■ DESCRIPTION OF THE TASK
Filter these records by the string "Markdown", copying each line that holds it.

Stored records
*** Block opens ***
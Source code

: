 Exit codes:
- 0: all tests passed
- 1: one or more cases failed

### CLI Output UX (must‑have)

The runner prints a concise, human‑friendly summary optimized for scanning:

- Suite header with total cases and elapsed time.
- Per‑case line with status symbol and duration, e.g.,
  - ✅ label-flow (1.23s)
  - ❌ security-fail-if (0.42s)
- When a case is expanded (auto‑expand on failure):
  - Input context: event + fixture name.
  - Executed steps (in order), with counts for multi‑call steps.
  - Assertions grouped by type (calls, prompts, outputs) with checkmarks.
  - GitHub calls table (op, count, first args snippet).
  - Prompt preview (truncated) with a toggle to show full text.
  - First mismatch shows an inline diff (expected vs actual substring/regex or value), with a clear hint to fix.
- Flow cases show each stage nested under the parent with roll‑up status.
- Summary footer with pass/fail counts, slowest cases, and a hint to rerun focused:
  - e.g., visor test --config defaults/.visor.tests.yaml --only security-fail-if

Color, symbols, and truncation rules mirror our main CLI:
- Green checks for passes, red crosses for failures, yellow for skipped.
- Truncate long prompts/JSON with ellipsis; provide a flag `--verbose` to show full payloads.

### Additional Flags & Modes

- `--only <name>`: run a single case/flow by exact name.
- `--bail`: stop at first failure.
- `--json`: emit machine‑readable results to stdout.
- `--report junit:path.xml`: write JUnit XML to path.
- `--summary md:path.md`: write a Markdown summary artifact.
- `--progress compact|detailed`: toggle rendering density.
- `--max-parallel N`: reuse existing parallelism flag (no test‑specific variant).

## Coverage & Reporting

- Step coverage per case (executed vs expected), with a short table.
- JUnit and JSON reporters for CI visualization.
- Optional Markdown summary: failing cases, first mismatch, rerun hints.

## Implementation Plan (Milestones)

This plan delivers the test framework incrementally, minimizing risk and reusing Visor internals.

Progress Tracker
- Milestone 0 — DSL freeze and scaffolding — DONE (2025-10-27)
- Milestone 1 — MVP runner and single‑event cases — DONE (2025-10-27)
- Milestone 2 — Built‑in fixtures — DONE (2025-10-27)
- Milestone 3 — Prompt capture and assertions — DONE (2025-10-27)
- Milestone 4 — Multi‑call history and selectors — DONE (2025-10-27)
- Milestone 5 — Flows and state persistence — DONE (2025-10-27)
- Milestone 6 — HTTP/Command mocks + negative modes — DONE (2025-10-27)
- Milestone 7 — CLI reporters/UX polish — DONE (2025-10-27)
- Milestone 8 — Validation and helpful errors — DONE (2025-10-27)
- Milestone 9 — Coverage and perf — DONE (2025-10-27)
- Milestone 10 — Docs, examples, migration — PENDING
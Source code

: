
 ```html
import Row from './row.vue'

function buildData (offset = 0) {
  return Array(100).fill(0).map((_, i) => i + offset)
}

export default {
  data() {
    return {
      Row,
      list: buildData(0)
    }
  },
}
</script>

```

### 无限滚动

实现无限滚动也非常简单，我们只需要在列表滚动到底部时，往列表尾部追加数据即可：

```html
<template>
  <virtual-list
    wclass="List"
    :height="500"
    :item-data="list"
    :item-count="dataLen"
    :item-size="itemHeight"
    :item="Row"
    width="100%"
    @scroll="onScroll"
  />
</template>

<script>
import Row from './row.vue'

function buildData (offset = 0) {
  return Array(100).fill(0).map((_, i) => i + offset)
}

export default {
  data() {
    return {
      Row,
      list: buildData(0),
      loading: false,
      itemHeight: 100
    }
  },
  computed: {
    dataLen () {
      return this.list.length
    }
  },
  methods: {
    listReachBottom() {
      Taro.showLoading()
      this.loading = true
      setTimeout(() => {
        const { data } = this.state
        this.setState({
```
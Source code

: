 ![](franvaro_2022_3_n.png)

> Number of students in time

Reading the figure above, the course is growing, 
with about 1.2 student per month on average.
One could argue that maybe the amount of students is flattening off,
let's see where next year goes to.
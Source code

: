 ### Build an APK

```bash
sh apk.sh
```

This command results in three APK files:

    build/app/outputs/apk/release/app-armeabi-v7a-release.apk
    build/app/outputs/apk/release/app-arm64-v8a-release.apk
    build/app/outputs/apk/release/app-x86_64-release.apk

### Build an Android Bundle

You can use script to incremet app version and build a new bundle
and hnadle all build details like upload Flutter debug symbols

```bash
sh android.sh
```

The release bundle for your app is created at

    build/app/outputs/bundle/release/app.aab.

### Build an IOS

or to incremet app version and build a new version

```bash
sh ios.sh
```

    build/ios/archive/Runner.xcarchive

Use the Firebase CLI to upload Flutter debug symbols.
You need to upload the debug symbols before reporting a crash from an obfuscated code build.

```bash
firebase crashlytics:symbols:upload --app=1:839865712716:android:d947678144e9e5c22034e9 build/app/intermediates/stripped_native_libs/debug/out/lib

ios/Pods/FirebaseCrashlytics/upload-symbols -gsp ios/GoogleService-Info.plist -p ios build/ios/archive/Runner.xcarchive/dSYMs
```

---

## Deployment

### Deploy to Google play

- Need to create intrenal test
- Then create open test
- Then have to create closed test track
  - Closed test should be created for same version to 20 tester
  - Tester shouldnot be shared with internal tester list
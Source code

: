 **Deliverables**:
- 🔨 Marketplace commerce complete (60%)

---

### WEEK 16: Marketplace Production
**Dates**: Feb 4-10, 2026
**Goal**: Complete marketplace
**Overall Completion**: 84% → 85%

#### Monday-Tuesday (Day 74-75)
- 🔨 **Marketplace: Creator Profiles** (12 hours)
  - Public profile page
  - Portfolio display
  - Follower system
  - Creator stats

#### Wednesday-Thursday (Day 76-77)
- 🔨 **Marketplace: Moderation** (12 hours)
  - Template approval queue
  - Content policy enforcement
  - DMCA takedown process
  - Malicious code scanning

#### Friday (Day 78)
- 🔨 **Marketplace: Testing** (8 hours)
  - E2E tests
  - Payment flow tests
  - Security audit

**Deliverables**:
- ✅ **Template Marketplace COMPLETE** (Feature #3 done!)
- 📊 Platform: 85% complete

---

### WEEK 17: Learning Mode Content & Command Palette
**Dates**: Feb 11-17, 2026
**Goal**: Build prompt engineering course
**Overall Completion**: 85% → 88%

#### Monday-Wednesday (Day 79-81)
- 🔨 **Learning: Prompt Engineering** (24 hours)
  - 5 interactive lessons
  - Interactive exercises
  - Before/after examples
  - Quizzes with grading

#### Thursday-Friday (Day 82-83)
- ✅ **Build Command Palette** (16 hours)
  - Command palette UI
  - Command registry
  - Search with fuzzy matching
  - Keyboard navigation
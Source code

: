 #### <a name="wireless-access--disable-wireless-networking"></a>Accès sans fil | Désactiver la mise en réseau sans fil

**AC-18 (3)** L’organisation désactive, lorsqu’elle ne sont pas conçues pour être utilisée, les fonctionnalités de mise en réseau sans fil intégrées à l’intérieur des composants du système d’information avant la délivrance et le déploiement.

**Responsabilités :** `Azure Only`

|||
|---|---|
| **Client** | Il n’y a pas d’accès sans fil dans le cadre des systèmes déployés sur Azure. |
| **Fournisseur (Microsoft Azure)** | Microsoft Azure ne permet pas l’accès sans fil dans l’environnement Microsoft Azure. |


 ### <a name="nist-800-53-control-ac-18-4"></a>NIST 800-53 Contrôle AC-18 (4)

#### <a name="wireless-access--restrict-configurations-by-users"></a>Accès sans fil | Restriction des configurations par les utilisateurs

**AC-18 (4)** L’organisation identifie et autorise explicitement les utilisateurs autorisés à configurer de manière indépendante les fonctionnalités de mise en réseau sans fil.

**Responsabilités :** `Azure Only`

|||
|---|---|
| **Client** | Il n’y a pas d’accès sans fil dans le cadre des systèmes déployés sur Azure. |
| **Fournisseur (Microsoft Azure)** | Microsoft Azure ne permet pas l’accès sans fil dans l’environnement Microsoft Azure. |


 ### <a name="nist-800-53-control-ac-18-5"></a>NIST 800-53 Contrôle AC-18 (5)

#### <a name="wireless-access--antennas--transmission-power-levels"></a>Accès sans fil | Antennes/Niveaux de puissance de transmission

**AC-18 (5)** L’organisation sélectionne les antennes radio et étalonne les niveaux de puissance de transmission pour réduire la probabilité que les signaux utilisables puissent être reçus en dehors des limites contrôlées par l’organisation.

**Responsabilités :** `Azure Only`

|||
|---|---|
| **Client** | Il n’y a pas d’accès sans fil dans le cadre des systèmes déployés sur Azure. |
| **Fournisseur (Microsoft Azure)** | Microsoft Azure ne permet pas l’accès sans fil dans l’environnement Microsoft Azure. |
*** Block closes ***
■ OUTPUT
- `--summary md:path.md`: write a Markdown summary artifact.
- Optional Markdown summary: failing cases, first mismatch, rerun hints.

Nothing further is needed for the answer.